Sentiment Analysis, V1

In [8]:
import nltk
import pandas as pd
from sklearn.feature_extraction.text import CountVectorizer
from nltk.tokenize import word_tokenize
from nltk.probability import FreqDist
import matplotlib.pyplot as plt
from nltk.corpus import stopwords
from nltk.stem import PorterStemmer
from nltk.tokenize import sent_tokenize, word_tokenize
import os

PRE-PROCESSING

TOKENIZATION

Intro to tokenization

Tokenization is simply breaking text down into "tokens" which, in this case, is words! Here is a sample sentence. It can have punctuation, CAPS!, etc.

In [93]:
example_text = "Kendra loves cats. In fact, she has TEN cats.

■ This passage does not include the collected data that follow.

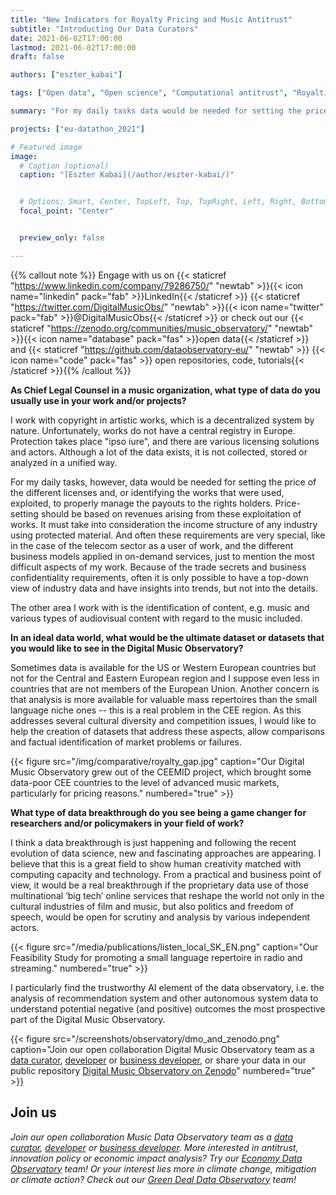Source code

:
 ```yaml
---
title: "New Indicators for Royalty Pricing and Music Antitrust"
subtitle: "Introducting Our Data Curators"
date: 2021-06-02T17:00:00
lastmod: 2021-06-02T17:00:00
draft: false

authors: ["eszter_kabai"]

tags: ["Open data", "Open science", "Computational antitrust", "Royalties", "Contributors"]

summary: "For my daily tasks data would be needed for setting the price of the different licenses and, or identifying the works that were used, exploited, to properly manage the payouts to the rights holders."

projects: ["eu-datathon_2021"]

# Featured image
image:
  # Caption (optional)
  caption: "[Eszter Kabai](/author/eszter-kabai/)"


  # Options: Smart, Center, TopLeft, Top, TopRight, Left, Right, BottomLeft, Bottom, BottomRight
  focal_point: "Center"


  preview_only: false

---
```

{{% callout note %}}
Engage with us on {{< staticref "https://www.linkedin.com/company/79286750/" "newtab" >}}{{< icon name="linkedin" pack="fab" >}}LinkedIn{{< /staticref >}} {{< staticref "https://twitter.com/DigitalMusicObs/" "newtab" >}}{{< icon name="twitter" pack="fab" >}}@DigitalMusicObs{{< /staticref >}} or check out our {{< staticref "https://zenodo.org/communities/music_observatory/" "newtab" >}}{{< icon name="database" pack="fas" >}}open data{{< /staticref >}} and {{< staticref "https://github.com/dataobservatory-eu/" "newtab" >}} {{< icon name="code" pack="fas" >}} open repositories, code, tutorials{{< /staticref >}}{{% /callout %}}

**As Chief Legal Counsel in a music organization, what type of data do you usually use in your work and/or projects?**

I work with copyright in artistic works, which is a decentralized system by nature. Unfortunately, works do not have a central registry in Europe. Protection takes place "ipso iure", and there are various licensing solutions and actors. Although a lot of the data exists, it is not collected, stored or analyzed in a unified way. 

For my daily tasks, however, data would be needed for setting the price of the different licenses and, or identifying the works that were used, exploited, to properly manage the payouts to the rights holders. Price-setting should be based on revenues arising from these exploitation of works. It must take into consideration the income structure of any industry using protected material. And often these requirements are very special, like in the case of the telecom sector as a user of work, and the different business models applied in on-demand services, just to mention the most difficult aspects of my work.  Because of the trade secrets and business confidentiality requirements, often it is only possible to have a top-down view of industry data and have insights into trends, but not into the details. 

The other area I work with is the identification of content, e.g. music and various types of audiovisual content with regard to the music included.

**In an ideal data world, what would be the ultimate dataset or datasets that you would like to see in the Digital Music Observatory?** 

Sometimes data is available for the US or Western European countries but not for the Central and Eastern European region and I suppose even less in countries that are not members of the European Union. Another concern is that analysis is more available for valuable mass repertoires than the small language niche ones -- this is a real problem in the CEE region. As this addresses several cultural diversity and competition issues, I would like to help the creation of datasets that address these aspects, allow comparisons and factual identification of market problems or failures.

{{< figure src="/img/comparative/royalty_gap.jpg" caption="Our Digital Music Observatory grew out of the CEEMID project, which brought some data-poor CEE countries to the level of advanced music markets, particularly for pricing reasons." numbered="true" >}}

**What type of data breakthrough do you see being a game changer for researchers and/or policymakers in your field of work?**

I think a data breakthrough is just happening and following the recent evolution of data science, new and fascinating approaches are appearing. I believe that this is a great field to show human creativity matched with computing capacity and technology.  From a practical and business point of view, it would be a real breakthrough if the proprietary data use of those multinational ‘big tech’ online services that reshape the world not only in the cultural industries of film and music, but also politics and freedom of speech, would be open for scrutiny and analysis by various independent actors.  

{{< figure src="/media/publications/listen_local_SK_EN.png" caption="Our Feasibility Study for promoting a small language repertoire in radio and streaming." numbered="true" >}}

I particularly find the trustworthy AI element of the data observatory, i.e. the analysis of recommendation system and other autonomous system data to understand potential negative (and positive) outcomes the most prospective part of the Digital Music Observatory.

{{< figure src="/screenshots/observatory/dmo_and_zenodo.png" caption="Join our open collaboration Digital Music Observatory team as a [data curator](/authors/curator), [developer](/authors/developer) or [business developer](/authors/team), or share your data in our public repository [Digital Music Observatory on Zenodo](https://zenodo.org/communities/music_observatory/)" numbered="true" >}}

## Join us

*Join our open collaboration Music Data Observatory team as a [data curator](/authors/curator), [developer](/authors/developer) or [business developer](/authors/team). More interested in antitrust, innovation policy or economic impact analysis? Try our [Economy Data Observatory](https://economy.dataobservatory.eu/#contributors) team! Or your interest lies more in climate change, mitigation or climate action? Check out our [Green Deal Data Observatory](https://greendeal.dataobservatory.eu/#contributors) team!*

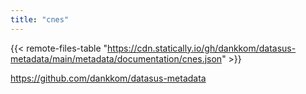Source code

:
 ```yaml
---
title: "cnes"
---
```


{{< remote-files-table "https://cdn.statically.io/gh/dankkom/datasus-metadata/main/metadata/documentation/cnes.json" >}}

https://github.com/dankkom/datasus-metadata
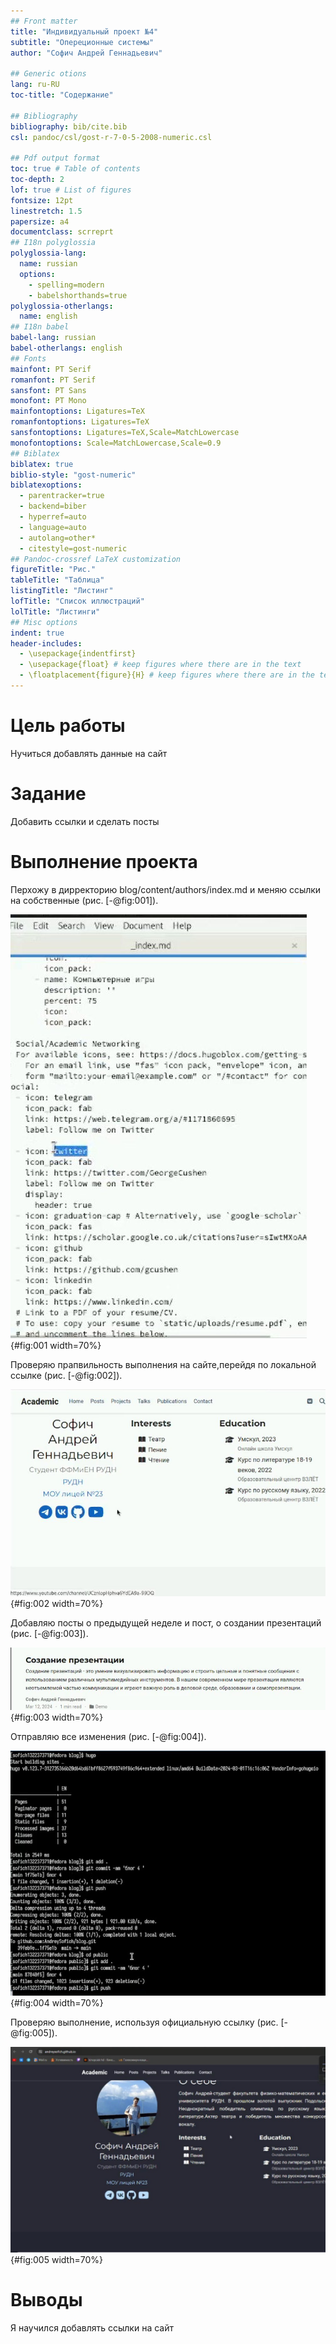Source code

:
 ```yaml
---
## Front matter
title: "Индивидуальный проект №4"
subtitle: "Опереционные системы"
author: "Софич Андрей Геннадьевич"

## Generic otions
lang: ru-RU
toc-title: "Содержание"

## Bibliography
bibliography: bib/cite.bib
csl: pandoc/csl/gost-r-7-0-5-2008-numeric.csl

## Pdf output format
toc: true # Table of contents
toc-depth: 2
lof: true # List of figures
fontsize: 12pt
linestretch: 1.5
papersize: a4
documentclass: scrreprt
## I18n polyglossia
polyglossia-lang:
  name: russian
  options:
	- spelling=modern
	- babelshorthands=true
polyglossia-otherlangs:
  name: english
## I18n babel
babel-lang: russian
babel-otherlangs: english
## Fonts
mainfont: PT Serif
romanfont: PT Serif
sansfont: PT Sans
monofont: PT Mono
mainfontoptions: Ligatures=TeX
romanfontoptions: Ligatures=TeX
sansfontoptions: Ligatures=TeX,Scale=MatchLowercase
monofontoptions: Scale=MatchLowercase,Scale=0.9
## Biblatex
biblatex: true
biblio-style: "gost-numeric"
biblatexoptions:
  - parentracker=true
  - backend=biber
  - hyperref=auto
  - language=auto
  - autolang=other*
  - citestyle=gost-numeric
## Pandoc-crossref LaTeX customization
figureTitle: "Рис."
tableTitle: "Таблица"
listingTitle: "Листинг"
lofTitle: "Список иллюстраций"
lolTitle: "Листинги"
## Misc options
indent: true
header-includes:
  - \usepackage{indentfirst}
  - \usepackage{float} # keep figures where there are in the text
  - \floatplacement{figure}{H} # keep figures where there are in the text
---
```


# Цель работы

Нучиться добавлять данные на сайт


# Задание

Добавить ссылки и сделать посты

# Выполнение проекта


Перхожу в дирректорию blog/content/authors/index.md и меняю ссылки на собственные (рис. [-@fig:001]).

![Смена ссылок](image/1.jpg){#fig:001 width=70%}

Проверяю прапвильность выполнения на сайте,перейдя по локальной ссылке (рис. [-@fig:002]). 

![Проверка ссылок](image/2.jpg){#fig:002 width=70%}
 
Добавляю посты о предыдущей неделе и пост, о создании презентаций (рис. [-@fig:003]).

![Добавление постов](image/3.jpg){#fig:003 width=70%}

Отправляю все изменения  (рис. [-@fig:004]).

![Изменения](image/4.jpg){#fig:004 width=70%}

Проверяю выполнение, используя официальную ссылку (рис. [-@fig:005]).

![Проверка сайта](image/5.jpg){#fig:005 width=70%}



# Выводы

Я научился добавлять ссылки на сайт
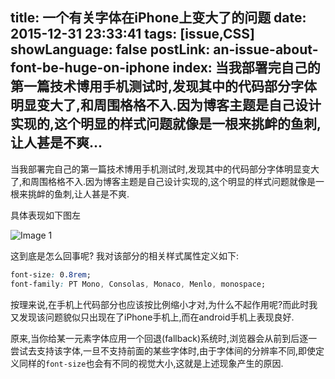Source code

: title: 一个有关字体在iPhone上变大了的问题
date: 2015-12-31 23:33:41
tags: [issue,CSS]
showLanguage: false
postLink: an-issue-about-font-be-huge-on-iphone
index: 当我部署完自己的第一篇技术博用手机测试时,发现其中的代码部分字体明显变大了,和周围格格不入.因为博客主题是自己设计实现的,这个明显的样式问题就像是一根来挑衅的鱼刺,让人甚是不爽...
---
当我部署完自己的第一篇技术博用手机测试时,发现其中的代码部分字体明显变大了,和周围格格不入.因为博客主题是自己设计实现的,这个明显的样式问题就像是一根来挑衅的鱼刺,让人甚是不爽.

具体表现如下图左

![Image 1](/css/images/iphone-font-size-issue/all.png)

这到底是怎么回事呢?
我对该部分的相关样式属性定义如下:

``` css
font-size: 0.8rem;
font-family: PT Mono, Consolas, Monaco, Menlo, monospace;
```
按理来说,在手机上代码部分也应该按比例缩小才对,为什么不起作用呢?而此时我又发现该问题貌似只出现在了iPhone手机上,而在android手机上表现良好.

原来,当你给某一元素字体应用一个回退(fallback)系统时,浏览器会从前到后逐一尝试去支持该字体,一旦不支持前面的某些字体时,由于字体间的分辨率不同,即使定义同样的`font-size`也会有不同的视觉大小,这就是上述现象产生的原因.
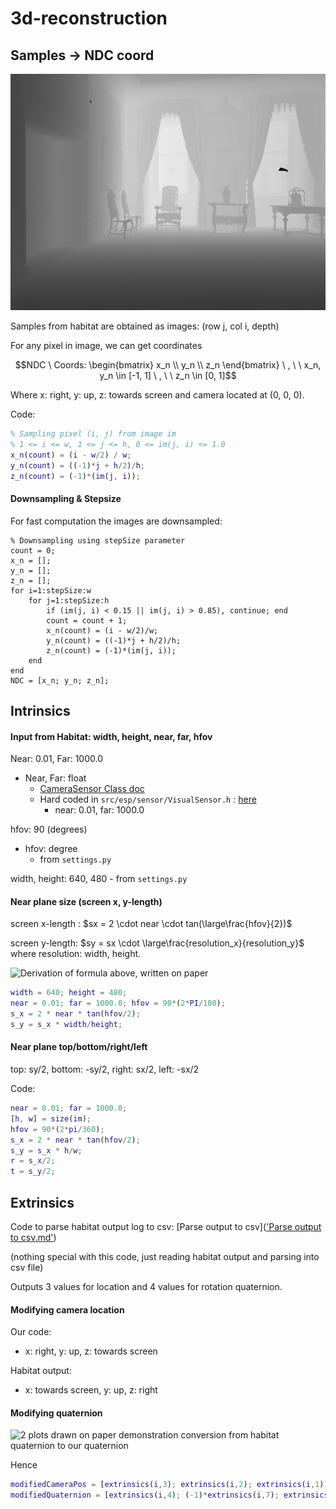 # 3d-reconstruction
## Samples -> NDC coord
![A grayscale depth image displaying a scene produced by habitat simulator](img/readme_1.png)

Samples from habitat are obtained as images: (row j, col i, depth)

For any pixel in image, we can get coordinates

$$NDC \ Coords: 
\begin{bmatrix} 
x_n \\ 
y_n \\ 
z_n 
\end{bmatrix}
\ , \ \ x_n, y_n \in [-1, 1] \ , \ \ z_n \in [0, 1]$$

Where x: right, y: up, z: towards screen and camera located at (0, 0, 0).

Code:
```matlab
% Sampling pixel (i, j) from image im
% 1 <= i <= w, 1 <= j <= h, 0 <= im(j, i) <= 1.0
x_n(count) = (i - w/2) / w;
y_n(count) = ((-1)*j + h/2)/h;
z_n(count) = (-1)*(im(j, i));
```

#### Downsampling & Stepsize
For fast computation the images are downsampled:
```
% Downsampling using stepSize parameter
count = 0;
x_n = [];
y_n = [];
z_n = [];
for i=1:stepSize:w
	for j=1:stepSize:h
		if (im(j, i) < 0.15 || im(j, i) > 0.85), continue; end
		count = count + 1;
		x_n(count) = (i - w/2)/w;
		y_n(count) = ((-1)*j + h/2)/h;
		z_n(count) = (-1)*(im(j, i));
	end
end
NDC = [x_n; y_n; z_n];
```

## Intrinsics
#### Input from Habitat: width, height, near, far, hfov
Near: 0.01, Far: 1000.0
- Near, Far: float
	- [CameraSensor Class doc](https://aihabitat.org/docs/habitat-sim/habitat_sim.sensor.CameraSensor.html)
	- Hard coded in `src/esp/sensor/VisualSensor.h` : [here](https://github.com/facebookresearch/habitat-sim/blob/ec81c8cfe50b35f98edc4a390ee9b46a961b7144/src/esp/sensor/VisualSensor.h#:~:text=*/-,float%20near%20%3D%200.01f%3B,*/,-Mn%3A%3AColor4%20clearColor)
		- near: 0.01, far: 1000.0

hfov: 90 (degrees)
- hfov: degree
	- from `settings.py`

width, height: 640, 480
	- from `settings.py`

#### Near plane size (screen x, y-length)
screen x-length : $sx =  2 \cdot near \cdot tan(\large\frac{hfov}{2})$

screen y-length: $sy = sx \cdot \large\frac{resolution_x}{resolution_y}$ where resolution: width, height.

![Derivation of formula above, written on paper](img/readme_2.png)

```MATLAB
width = 640; height = 480;
near = 0.01; far = 1000.0; hfov = 90*(2*PI/180);
s_x = 2 * near * tan(hfov/2);
s_y = s_x * width/height;
```

#### Near plane top/bottom/right/left
top: sy/2, bottom: -sy/2, right: sx/2, left: -sx/2

Code:
```matlab
near = 0.01; far = 1000.0;
[h, w] = size(im);
hfov = 90*(2*pi/360);
s_x = 2 * near * tan(hfov/2);
s_y = s_x * h/w;
r = s_x/2;
t = s_y/2;
```

## Extrinsics
Code to parse habitat output log to csv: [Parse output to csv](['Parse output to csv.md'](https://github.com/havocado/3d-reconstruction/blob/hailey/init/Parse%20output%20to%20csv.md))

(nothing special with this code, just reading habitat output and parsing into csv file)

Outputs 3 values for location and 4 values for rotation quaternion.

#### Modifying camera location
Our code: 
- x: right, y: up, z: towards screen

Habitat output:
- x: towards screen, y: up, z: right

#### Modifying quaternion

![2 plots drawn on paper demonstration conversion from habitat quaternion to our quaternion](img/readme_3.png)

Hence
```matlab
modifiedCameraPos = [extrinsics(i,3); extrinsics(i,2); extrinsics(i,1)]';
modifiedQuaternion = [extrinsics(i,4); (-1)*extrinsics(i,7); extrinsics(i,6); (-1)*extrinsics(i,5)]';
```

If she didn't have a house, a husband and a graduate degree in data science, she'd be a cat lady!"
tokenized_example = word_tokenize(example_text)
print(tokenized_example)
['Kendra', 'loves', 'cats', '.', 'In', 'fact', ',', 'she', 'has', 'TEN', 'cats', '.', 'If', 'she', 'did', "n't", 'have', 'a', 'house', ',', 'a', 'husband', 'and', 'a', 'graduate', 'degree', 'in', 'data', 'science', ',', 'she', "'d", 'be', 'a', 'cat', 'lady', '!']

FREQUENCY DISTRIBUTIONS

After turning the words into tokens, we can start to treat them a data For example, we can use a FREQUENCY DISTRIBUTION to count the words

In [94]:
fdist = FreqDist(tokenized_example)
print(fdist.items())
dict_items([('Kendra', 1), ('loves', 1), ('cats', 2), ('.', 2), ('In', 1), ('fact', 1), (',', 3), ('she', 3), ('has', 1), ('TEN', 1), ('If', 1), ('did', 1), ("n't", 1), ('have', 1), ('a', 4), ('house', 1), ('husband', 1), ('and', 1), ('graduate', 1), ('degree', 1), ('in', 1), ('data', 1), ('science', 1), ("'d", 1), ('be', 1), ('cat', 1), ('lady', 1), ('!', 1)])
In [52]:
# We can use the same Frequency Distribution to find the most common word
print(fdist.most_common(1))
[('a', 4)]
In [53]:
# We can use the Frequency Distribution to find the frequency of specific words
print(fdist.freq("cat")) 
0.02702702702702703
In [54]:
# And we can use the Frequency Distribution to graph our sentence by word freqency
fdist.N()
fdist.plot(30,cumulative=False)
plt.show()

But... the word "a" doesn't really tell us much about that sentence, does it?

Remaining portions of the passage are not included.